The NAT, its issues and some solutions in peer to peer context
If you were to setup a standard server (like a Minecraft server or a web server for example) locally in your home to be accessible outside your local network, you might have encountered some issues and some confusion when your friends couldn’t connect and a guide asked you to change some settings on your router. This is due to some persons performing a dirty trick a few decades ago, a dirty trick that became so widespread that now, almost anyone that connect to the Internet today is using this trick.
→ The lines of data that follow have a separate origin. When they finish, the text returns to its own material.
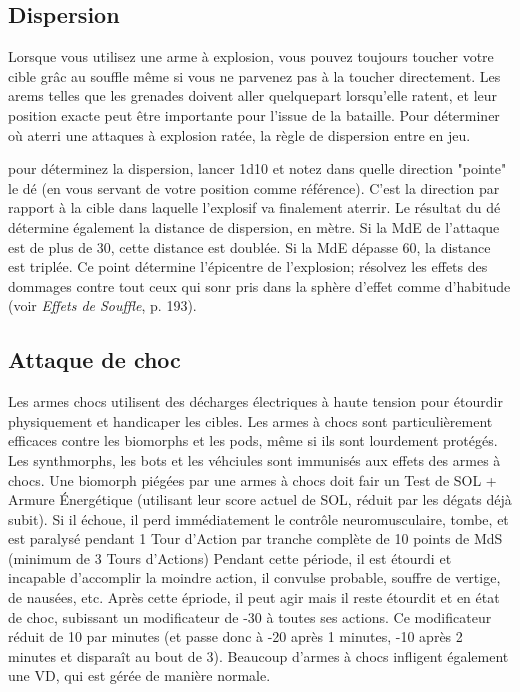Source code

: \subsection{Dispersion} \label{sec:scatter} 

Lorsque vous utilisez une arme à explosion, vous pouvez toujours toucher votre cible grâc au souffle même si vous ne parvenez pas à la toucher directement. Les arems telles que les grenades doivent aller quelquepart lorsqu'elle ratent, et leur position exacte peut être importante pour l'issue de la bataille. Pour déterminer où aterri une attaques à explosion ratée, la règle de dispersion entre en jeu. 

pour déterminez la dispersion, lancer 1d10 et notez dans quelle direction "pointe" le dé (en vous servant de votre position comme référence). C'est la direction par rapport à la cible dans laquelle l'explosif va finalement aterrir. Le résultat du dé détermine également la distance de dispersion, en mètre. Si la MdE de l'attaque est de plus de 30, cette distance est doublée. Si la MdE dépasse 60, la distance est triplée. Ce point détermine l'épicentre de l'explosion; résolvez les effets des dommages contre tout ceux qui sonr pris dans la sphère d'effet comme d'habitude (voir \emph{Effets de Souffle}, p. 193). 



\subsection{Attaque de choc} \label{sec:shock-attacks} 

Les armes chocs utilisent des décharges électriques à haute tension pour étourdir physiquement et handicaper les cibles. Les armes à chocs sont particulièrement efficaces contre les biomorphs et les pods, même si ils sont lourdement protégés. Les synthmorphs, les bots et les véhciules sont immunisés aux effets des armes à chocs. Une biomorph piégées par une armes à chocs doit fair un Test de SOL + Armure Énergétique (utilisant leur score actuel de SOL, réduit par les dégats déjà subit). Si il échoue, il perd immédiatement le contrôle neuromusculaire, tombe, et est paralysé pendant 1 Tour d'Action par tranche complète de 10 points de MdS (minimum de 3 Tours d'Actions) Pendant cette période, il est étourdi et incapable d'accomplir la moindre action, il convulse probable, souffre de vertige, de nausées, etc. Après cette épriode, il peut agir mais il reste étourdit et en état de choc, subissant un modificateur de -30 à toutes ses actions. Ce modificateur réduit de 10 par minutes (et passe donc à -20 après 1 minutes, -10 après 2 minutes et disparaît au bout de 3). Beaucoup d'armes à chocs infligent également une VD, qui est gérée de manière normale. 

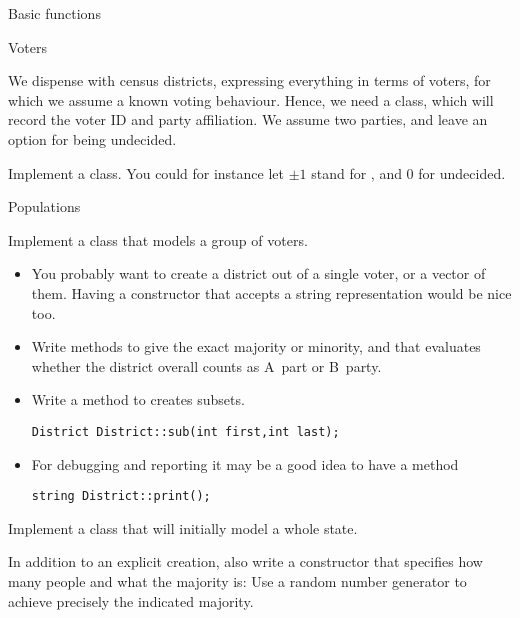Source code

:  {Basic functions}

 {Voters}

We dispense with census districts, expressing everything in terms of
voters, for which we assume a known voting behaviour. Hence, we need a
 class, which will record the voter ID and party
affiliation. We assume two parties, and leave an option for being undecided.

\begin{exercise}
  Implement a  class. You could for instance let $\pm1$ stand
  for , and 0 for undecided.
\end{exercise}

 {Populations}

\begin{exercise}
  Implement a  class that models a group of voters.
  \begin{itemize}
    \item You probably want to create a district out of a single
      voter, or a vector of them. Having a constructor that accepts a
      string representation would be nice too.
    \item Write methods  to give the exact majority or
      minority, and  that evaluates whether the district
      overall counts as A~part or B~party.
    \item Write a  method to creates subsets.
\begin{lstlisting}
District District::sub(int first,int last);
\end{lstlisting}
  \item For debugging and reporting it may be a good idea to have a method
\begin{lstlisting}
string District::print();
\end{lstlisting}
  \end{itemize}
\end{exercise}

\begin{exercise}
  Implement a  class that will initially model a whole state.

  In addition to an explicit creation, also write a constructor that
  specifies how many people and what the majority is:
  Use a random number generator to achieve precisely the indicated majority.
\end{exercise}

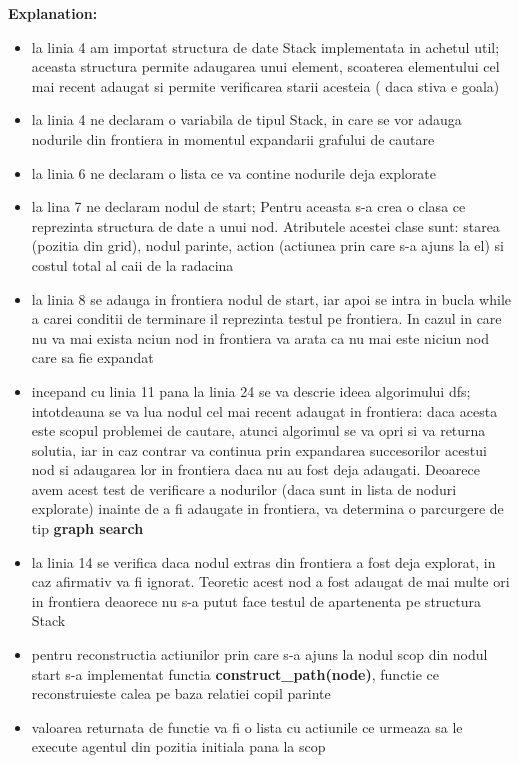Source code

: \textbf{Explanation:}
\begin{itemize}
    \setlength\itemsep{0em}
    \item  la linia 4 am importat structura de date Stack implementata in achetul util; aceasta structura permite adaugarea unui element, scoaterea elementului cel mai recent adaugat si permite verificarea starii acesteia ( daca stiva e goala)
    \item  la linia 4 ne declaram o variabila de tipul Stack, in care se vor adauga nodurile din frontiera in momentul expandarii grafului de cautare
    \item  la linia 6 ne declaram o lista ce va contine nodurile deja explorate
    \item  la lina 7 ne declaram nodul de start; Pentru aceasta s-a crea o clasa ce reprezinta structura de date a unui nod. Atributele acestei clase sunt: starea (pozitia din grid), nodul parinte, action (actiunea prin care s-a ajuns la el) si costul total al caii de la radacina 
    \item la linia 8 se adauga in frontiera nodul de start, iar apoi se intra in bucla while a carei conditii de terminare il reprezinta testul pe frontiera. In cazul in care nu va mai exista nciun nod in frontiera va arata ca nu mai este niciun nod care sa fie expandat
    \item incepand cu linia 11 pana la linia 24 se va descrie ideea algorimului dfs; intotdeauna se va lua nodul cel mai recent adaugat in frontiera: daca acesta este scopul problemei de cautare, atunci algorimul se va opri si va returna solutia, iar in caz contrar va continua prin expandarea succesorilor acestui nod si adaugarea lor in frontiera daca nu au fost deja adaugati. Deoarece avem acest test de verificare a nodurilor (daca sunt in lista de noduri explorate) inainte de a fi adaugate in frontiera, va determina o parcurgere de tip \textbf{graph search}
    \item la linia 14 se verifica daca nodul extras din frontiera a fost deja explorat, in caz afirmativ va fi ignorat. Teoretic acest nod a fost adaugat de mai multe ori in frontiera deaorece nu s-a putut face testul de apartenenta pe structura Stack
    \item pentru reconstructia actiunilor prin care s-a ajuns la nodul scop din nodul start s-a implementat functia \textbf{construct\_path(node)}, functie ce reconstruieste calea pe baza relatiei copil parinte
    \item valoarea returnata de functie va fi o lista cu actiunile ce urmeaza sa le execute agentul din pozitia initiala pana la scop

\end{itemize}



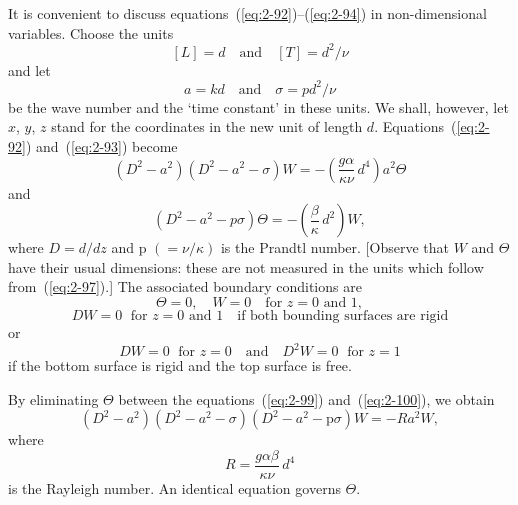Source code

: It is convenient to discuss equations~(\ref{eq:2-92})--(\ref{eq:2-94}) in non-dimensional
variables. Choose the units
\begin{equation}
\label{eq:2-97}
[L] = d \quad\text{and}\quad [T] = d^2/\nu
\end{equation}
and let
\begin{equation}
\label{eq:2-98}
a = kd \quad\text{and}\quad \sigma = pd^2/\nu
\end{equation}
be the wave number and the `time constant' in these units. We shall,
however, let $x$, $y$, $z$ stand for the coordinates in the new unit of length $d$.
Equations~(\ref{eq:2-92}) and~(\ref{eq:2-93}) become
\begin{equation}
\label{eq:2-99}
(D^2 - a^2)(D^2 - a^2 - \sigma)W = -\left(\frac{g\alpha}{\kappa\nu}\,d^4\right)a^2\Theta
\end{equation}
and
\begin{equation}
\label{eq:2-100}
(D^2 - a^2 - p\sigma)\Theta = -\left(\frac{\beta}{\kappa}\,d^2\right)W,
\end{equation}
where $D = d/dz$ and $\mathrm{p}$ $(= \nu/\kappa)$ is the Prandtl number. [Observe that
$W$ and $\Theta$ have their usual dimensions: these are not measured in the
units which follow from~(\ref{eq:2-97}).] The associated boundary conditions are
\begin{equation}
\label{eq:2-101}
\Theta = 0, \quad W = 0 \quad\text{for } z = 0 \text{ and } 1,
\end{equation}
\begin{equation}
\label{eq:2-102}
DW = 0 \;\text{ for } z = 0 \text{ and } 1 \quad\text{if both bounding surfaces are rigid}
\end{equation}
or
\begin{equation}
\label{eq:2-103}
DW = 0 \;\text{ for } z = 0 \quad\text{and}\quad D^2W = 0 \;\text{ for } z = 1
\end{equation}
if the bottom surface is rigid and the top surface is free.

By eliminating $\Theta$ between the equations~(\ref{eq:2-99}) and~(\ref{eq:2-100}), we obtain
\begin{equation}
\label{eq:2-104}
(D^2-a^2)(D^2-a^2-\sigma)(D^2-a^2-\mathrm{p}\sigma)W = -Ra^2 W,
\end{equation}
where
\begin{equation}
\label{eq:2-105}
R = \frac{g\alpha\beta}{\kappa\nu}\,d^4
\end{equation}
is the Rayleigh number. An identical equation governs $\Theta$.

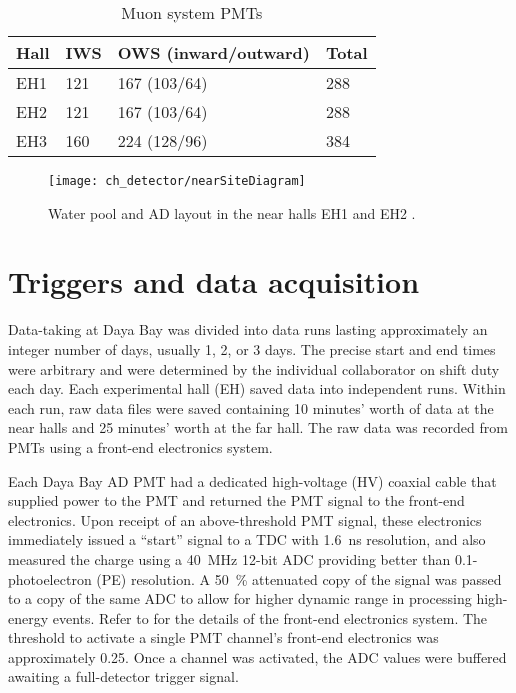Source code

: \begin{table}[ht]
    \centering
    \begin{tabular}[t]{llll}
        \toprule
        Hall & IWS & OWS (inward/outward) & Total\\
        \midrule
        EH1 & 121 & 167 (103/64) & 288\\
        EH2 & 121 & 167 (103/64) & 288\\
        EH3 & 160 & 224 (128/96) & 384\\
        \bottomrule
    \end{tabular}
    \caption[Muon system PMTs]{Muon system PMTs \cite{muonsystem2015}}
    \label{tab:wp_pmts}
\end{table}

\begin{figure}
    \centering
    \texttt{[image: ch\_detector/nearSiteDiagram]}
    \caption[Water pool and AD layout]{
        Water pool and AD layout in the near halls EH1 and EH2
        \cite{sidebyside}.
    }
    \label{fig:wpcutout}
\end{figure}



\section{Triggers and data acquisition}
\label{sec:daq}

Data-taking at Daya Bay was divided into data runs
lasting approximately an integer number of days,
usually 1, 2, or 3 days.
The precise start and end times were arbitrary
and were determined by the individual collaborator
on shift duty each day.
Each experimental hall (EH) saved data into independent runs.
Within each run, raw data files were saved containing 10 minutes' worth of data
at the near halls and 25 minutes' worth at the far hall.
The raw data was recorded from PMTs using a front-end electronics system.

Each Daya Bay AD PMT had a dedicated high-voltage (HV) coaxial cable
that supplied power to the PMT and returned the PMT signal to the
front-end electronics.
Upon receipt of an above-threshold PMT signal, these electronics immediately
issued a ``start'' signal to a TDC with \SI{1.6}{\ns} resolution,
and also measured the charge using a \SI{40}{\MHz} \num{12}-bit ADC
providing better than \num{0.1}-photoelectron (PE) resolution.
A \SI{50}{\percent} attenuated copy of the signal was passed to a copy
of the same ADC to allow for higher dynamic range in processing high-energy
events.
Refer to \cite{sidebyside,ngd2016} for the details
of the front-end electronics system.
The threshold to activate a single PMT channel's front-end electronics
was approximately \SI{0.25}{\pe}.
Once a channel was activated, the ADC values were buffered
awaiting a full-detector trigger signal.


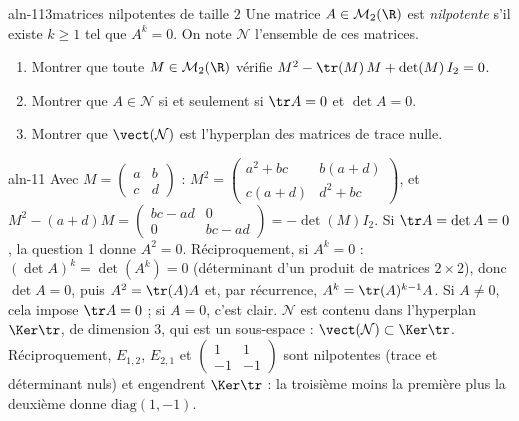 \begin{exo}{aln-11}{3}{matrices nilpotentes de taille $2$}
Une matrice $A\in\mathcal M_2(\R)$ est \emph{nilpotente} s'il existe $k\geq1$ tel que $A^k=0$. On note $\mathcal N$ l'ensemble de ces matrices.
\begin{enumerate}
\item Montrer que toute $M\in\mathcal M_2(\R)$ vérifie $M^2-\tr(M)\,M+\det(M)\,I_2=0$.
\item Montrer que $A\in\mathcal N$ si et seulement si $\tr A=0$ et $\det A=0$.
\item Montrer que $\vect(\mathcal N)$ est l'hyperplan des matrices de trace nulle.
\end{enumerate}
\end{exo}
\begin{corrige}{aln-11}
 Avec $M=\begin{pmatrix}a&b\\c&d\end{pmatrix}$ : $M^2=\begin{pmatrix}a^2+bc&b(a+d)\\c(a+d)&d^2+bc\end{pmatrix}$, et
$M^2-(a+d)M=\begin{pmatrix}bc-ad&0\\0&bc-ad\end{pmatrix}=-\det(M)I_2$.
 Si $\tr A=\det A=0$, la question 1 donne $A^2=0$. Réciproquement, si $A^k=0$ : $(\det A)^k=\det(A^k)=0$ (déterminant d'un
produit de matrices $2\times2$), donc $\det A=0$, puis $A^2=\tr(A)A$ et, par récurrence, $A^k=\tr(A)^{k-1}A$. Si $A\neq0$, cela impose
$\tr A=0$ ; si $A=0$, c'est clair.
 $\mathcal N$ est contenu dans l'hyperplan $\Ker\tr$, de dimension $3$, qui est un sous-espace : $\vect(\mathcal N)\subset\Ker\tr$.
Réciproquement, $E_{1,2}$, $E_{2,1}$ et $\begin{pmatrix}1&1\\-1&-1\end{pmatrix}$ sont nilpotentes (trace et déterminant nuls) et
engendrent $\Ker\tr$ : la troisième moins la première plus la deuxième donne $\mathrm{diag}(1,-1)$.
\end{corrige}

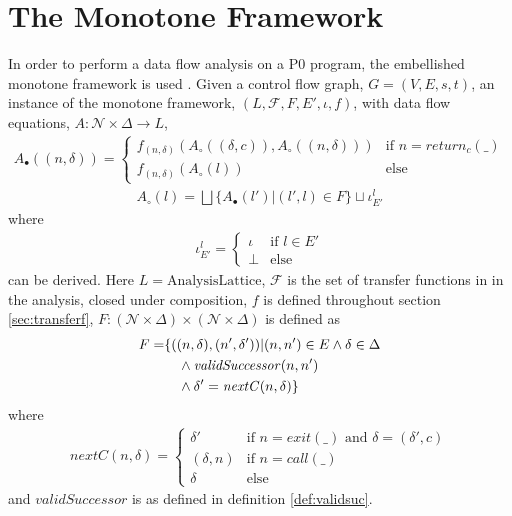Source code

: \section{The Monotone Framework}
In order to perform a data flow analysis on a P0 program, the embellished monotone framework is used . Given a control flow graph, $G = (V,E,s,t)$, an instance of the monotone framework, $(L, \mathcal{F}, F, E', \iota, f)$, with data flow equations, $A :  \mathcal{N} \times \Delta \rightarrow L$, 
\begin{align}
	A_\bullet ((n, \delta)) = \begin{cases} 
		f_{(n, \delta)}(A_\circ((\delta, c)), A_\circ((n, \delta))) &\text{if $n=\mathit{return}_c(\_)$}\\
		f_{(n, \delta)}(A_\circ(l))& \text{else}
		\end{cases}
\end{align}
\begin{align}
	A_\circ (l) = \bigsqcup \{A_\bullet(l') | (l', l) \in F\} \sqcup \iota_{E'}^l
\end{align}
where 
\begin{align}
\iota_{E'}^l = \begin{cases} \iota & \text{if }l\in E' \\  \bot &\text{else} \end{cases}
\end{align}
can be derived. Here $L = \text{AnalysisLattice}$, $\mathcal{F}$ is the set of transfer functions in in the analysis, closed under composition, $f$ is defined throughout section \ref{sec:transferf}, $F : (\mathcal{N} \times \Delta) \times (\mathcal{N} \times \Delta)$ is defined as 
\begin{align}
F = &\{((n, \delta), (n', \delta')) | (n,n') \in E \wedge\delta \in \Delta \notag\\
&\quad \wedge \mathit{validSuccessor}(n, n')\notag\\
&\quad \wedge  \delta' = \mathit{nextC}( n, \delta)\}
\end{align} 
where 
\begin{align}
\mathit{nextC}(n,\delta) = 
	\begin{cases}
		\delta' & \text{if $n = \mathit{exit(\_)}$ and $\delta = (\delta', c)$}\\
		(\delta, n) &\text{if }n=\mathit{call}(\_)\\
		\delta &\text{else} 
	\end{cases}
\end{align} and $\mathit{validSuccessor}$ is as defined in definition \ref{def:validsuc}. 

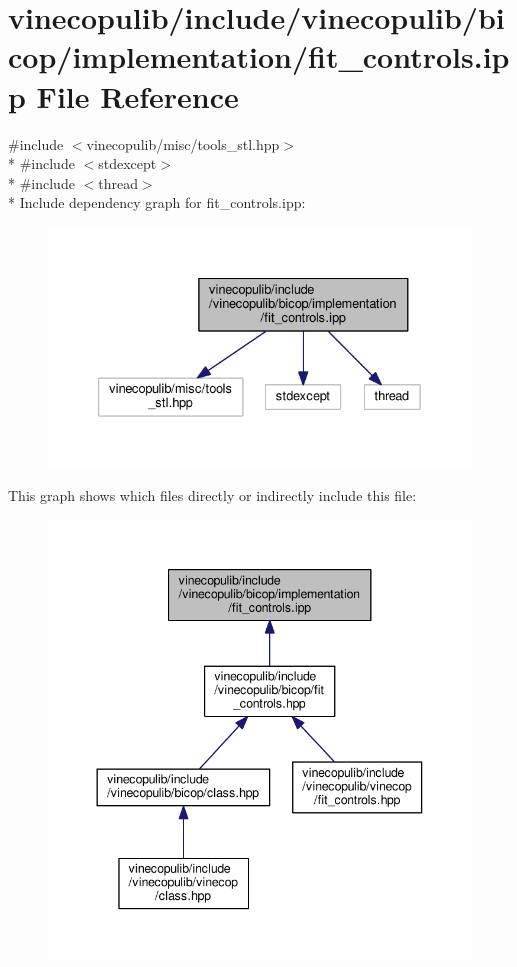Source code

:\hypertarget{bicop_2implementation_2fit__controls_8ipp}{}\section{vinecopulib/include/vinecopulib/bicop/implementation/fit\+\_\+controls.ipp File Reference}
\label{bicop_2implementation_2fit__controls_8ipp}
{\ttfamily \#include $<$vinecopulib/misc/tools\+\_\+stl.\+hpp$>$}\\*
{\ttfamily \#include $<$stdexcept$>$}\\*
{\ttfamily \#include $<$thread$>$}\\*
Include dependency graph for fit\+\_\+controls.\+ipp\+:
\nopagebreak
\begin{figure}[H]
\begin{center}
\leavevmode
\includegraphics[width=333pt]{bicop_2implementation_2fit__controls_8ipp__incl}
\end{center}
\end{figure}
This graph shows which files directly or indirectly include this file\+:
\nopagebreak
\begin{figure}[H]
\begin{center}
\leavevmode
\includegraphics[width=344pt]{bicop_2implementation_2fit__controls_8ipp__dep__incl}
\end{center}
\end{figure}
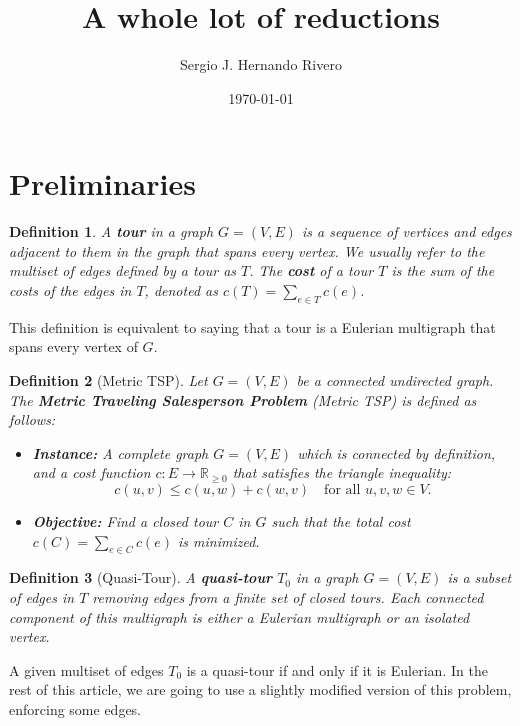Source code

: \documentclass[12pt]{article}
\title{A whole lot of reductions}
\author{Sergio J. Hernando Rivero}
\date{\today}
\newtheorem{definition}{Definition}
\begin{document}
\maketitle

\section{Preliminaries}
\begin{definition}
    A \textbf{tour} in a graph $G = (V, E)$ is a sequence of vertices and edges adjacent to them in the graph that spans every vertex. We usually refer to the multiset of edges defined by a tour as $T$. The \textbf{cost} of a tour $T$ is the sum of the costs of the edges in $T$, denoted as $c(T) = \sum_{e \in T} c(e)$.
\end{definition}
This definition is equivalent to saying that a tour is a Eulerian multigraph that spans every vertex of $G$.
\begin{definition}[Metric TSP]
    Let $G = (V, E)$ be a connected undirected graph. The \textbf{Metric Traveling Salesperson Problem} (Metric TSP) is defined as follows:
    \begin{itemize}
        \item \textbf{Instance:} A complete graph $G = (V, E)$ which is connected by definition, and a cost function $c: E \to \mathbb{R}_{\geq 0}$ that satisfies the triangle inequality:
        \begin{equation}
            c(u, v) \leq c(u, w) + c(w, v) \quad \text{for all } u, v, w \in V.
        \end{equation}
        \item \textbf{Objective:} Find a closed tour $C$ in $G$ such that the total cost $c(C) = \sum_{e \in C} c(e)$ is minimized.
    \end{itemize}
\end{definition}
\begin{definition}[Quasi-Tour]
    A \textbf{quasi-tour} $T_0$ in a graph $G = (V, E)$ is a subset of edges in $T$ removing edges from a finite set of closed tours. 
    Each connected component of this multigraph is either a Eulerian multigraph or an isolated vertex. 
\end{definition}
A given multiset of edges $T_0$ is a quasi-tour if and only if it is Eulerian.
In the rest of this article, we are going to use a slightly modified version of this problem, enforcing some edges. 
\end{document}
This trick is called Network Address Translation, more commonly known as NAT. NAT solved the following issue: how do you make several devices to share the same internet connexion? More precisely, the issue NAT is solving is how do you hide several computers behind an unique IP address?
How NAT works
First, some basic knowledge about Internet networks. On the Internet, every node (be a computer, a router, a server, etc) has an IP address (ranging from 0.0.0.0 to 255.255.255.255 in IPv4). To be able to differentiate the different streams going to a node, there is also a port number, which ranges from 0 to 65535. To contact the right service on the right computer, you have to provide the right IP address and the right port number. To communicate, a computer can send packets. Those packets contains information, but most importantly they contains the source IP and port and the destination IP and port.
Some address ranges are special: they are reserved for private networks. Those addresses are inaccessible from the Internet. On IPv4, the ranges are 10.x.x.x, 192.168.x.x, and 172.16.x.x to 172.31.x.x. Your current device’s IP should be in those ranges. If you send a packet to your service provider with a destination IP on this range, the packet will be discarded instantly.
The NAT is very simple: it links a certain port of an interface to an IP and another port and automatically do the translation when any packet goes through it in any of the two directions. In the most common cases, the interface is a public IP address and the IP and the other port is pointing toward a user computer in a private network.
On most common setups, the NAT is running on the service provider box that you have been provided. It does the translation between your private IP and port and its public IP. This is why you have a public address (that you can get on some websites) that differs from the private address of your device.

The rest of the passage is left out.